Death of Louise Nalbandian (December 2, 1926)

Louise Nalbandian was one of the pioneering names in Armenian Studies in the 1960s, with a promising career cut tragically short by a car accident.  

She was born in San Francisco on September 12, 1926. She taught junior high and high school, and she was a lecturer of Armenian history at UCLA (1960-1961). She had completed her doctorate at Stanford University (1959), where she wrote her thesis on Armenian political parties, which was later published by the University of California Press under the title The Armenian Revolutionary Movement: The Development of Armenian Political Parties through the Nineteenth Century (1963, reprint 1967). She was the first woman hired in what was then the male bastion of history at California State University (Fresno) in 1964 and gradually developed offerings in her main field of interest. She was made professor in 1972.  

Nalbandian was the first to teach an Armenian course starting in the spring semester 1967, “Armenian History.” She offered the course every semester she was on campus. In the fall of 1969, she instituted another course of interest to Armenia and the Middle East entitled “The Ancient Fertile Crescent.” Later in the spring of 1972 and again in 1974 she twice taught “Soviet Armenia” in the History Department.   

Due to the surge in interest in ethnic studies, and perhaps in part to the university’s accepting to offer an Ethnic Studies Program after widespread unrest on campus, Louise Nalbandian was able to push for more Armenian content courses. By 1970, she had managed to recruit two new teachers, Serpouhie Messerlian as Assistant Professor of Foreign Languages to teach Armenian and Dr. Arra Avakian as Professor of Ethnic Studies to teach Armenian culture.  
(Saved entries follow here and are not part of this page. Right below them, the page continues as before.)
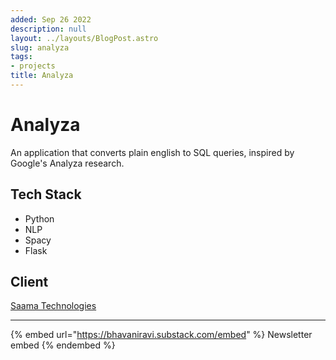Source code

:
 ```yaml
---
added: Sep 26 2022
description: null
layout: ../layouts/BlogPost.astro
slug: analyza
tags:
- projects
title: Analyza
---
```


# Analyza

An application that converts plain english to SQL queries, inspired by Google's Analyza research.

## Tech Stack

* Python
* NLP
* Spacy
* Flask

## Client

[Saama Technologies](https://www.saama.com)

***

{% embed url="https://bhavaniravi.substack.com/embed" %}
Newsletter embed
{% endembed %}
By 1972 a minor in Armenian Language was offered through the Department of Foreign Languages and several courses were included in the General Education Program. The 1973-4 and the 1974-5 university catalogues listed her as Coordinator of Armenian Studies. The continued growth of the Program was temporarily and dramatically halted by Louise Nalbandian’s death at the age of 48 in a highway accident in Stanislaus Country, California, on December 2, 1974. She was buried at Cypress Lawn Memorial Park, Colma. She left an unfinished manuscript, The Socialist Movement among Armenians, on the first 20 years of the Hunchakian Party.